Genau wie im zweiten ...

Meine Meinung:

Band zwei hat mir ja leider nicht so gut gefallen. Ich hatte wirklich gehofft, dass sich das bei diesem Buch wieder ändert, aber leider wurde ich auch hier enttäuscht.

Genau wie im zweiten Band fehlte hier die Spannung. Viele Dinge haben sich sehr oft wiederholt und irgendwie passierte die ganze Zeit über gar nicht. Dadurch wurde es stellenweise sehr langatmig und langweilig.

Insgesamt ist die Geschichte doch sehr vorhersehbar und man brauch theoretisch gar nicht weiter lesen, weil man sich schon denken kann, wie es weiter geht. Überraschende Wendungen sucht man hier vergeblich.

Die Liebesgeschichte zwischen Gaia und Leon ist hier sehr nebensächlich.

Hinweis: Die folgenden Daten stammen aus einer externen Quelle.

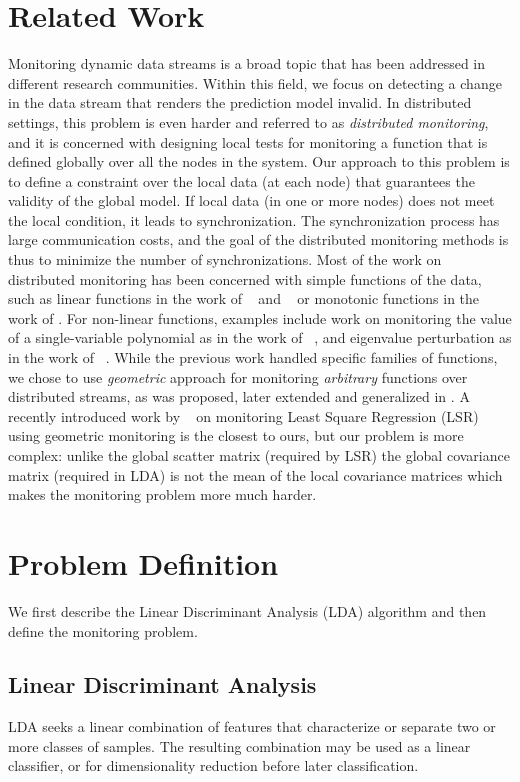 \documentclass{vldb}
\begin{document}
\section{Related Work}
Monitoring dynamic data streams is a broad topic that has been addressed in different research communities. Within this field, we focus on detecting a change in the data stream that renders the prediction model invalid. 
In distributed settings, this problem is even harder and referred to as \textit{distributed monitoring}, and it is concerned with designing local tests for monitoring a function that is defined globally over all the nodes in the system.
Our approach to this problem is to define a constraint over the local data (at each node) that guarantees the validity of the global model. If local data (in one or more nodes) does not meet the local condition, it leads to synchronization. The synchronization process has large communication costs, and the goal of the distributed monitoring methods is thus to minimize the number of synchronizations. Most of the work on distributed monitoring has been concerned with simple functions of the data, such as linear functions in the work of ~\cite{keralapura2006communication} and ~\cite{kashyap2008efficient} or monotonic functions in the work of \cite{michel2005klee}.
For non-linear functions, examples include work on monitoring the value
of a single-variable polynomial as in the work of ~\cite{shah2008handling},
and eigenvalue perturbation as in the work of ~\cite{huang2007communication}.
While the previous work handled specific families of functions, we chose to use \textit{geometric} approach for monitoring \textit{arbitrary} functions over distributed streams, as was proposed, later extended and generalized in \cite{sharfman2007geometric, keren2014geometric, keren2012shape}. A recently introduced work by ~\cite{gabel2015monitoring} on monitoring Least Square Regression (LSR) using geometric monitoring is the closest to ours, but our problem is more complex: unlike the global scatter matrix (required by LSR) the global covariance matrix (required in LDA) is not the mean of the local covariance matrices which makes the monitoring problem more much harder.

\section{Problem Definition}
We first describe the Linear Discriminant Analysis (LDA) algorithm and then define the monitoring problem. 

\subsection{Linear Discriminant Analysis}%
LDA seeks a linear combination of features that characterize or separate two or more classes of samples.
The resulting combination may be used as a linear classifier, or for dimensionality reduction before later classification.
\end{document}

Es gibt kaum romantische Szenen und die Szenen die es dann gab, fand ich leider teilweise etwas zu kitschig.

Gaia fand ich im zweiten Teil schon unsympatisch, leider bessert sich auch das nicht im dritten Teil, denn sie handelt für mich überhaupt nicht nachvollziehbar und macht sehr oft den selben Fehler. Das einzige was ich an ihr gut fand, war dass sie trotzdem stark blieb und weiter kämpfte.
Dennoch gefällt mir dieser Abschluss der Trilogie leider gar nicht. Sehr schade, wo die Grundidee doch so viel potential hatte.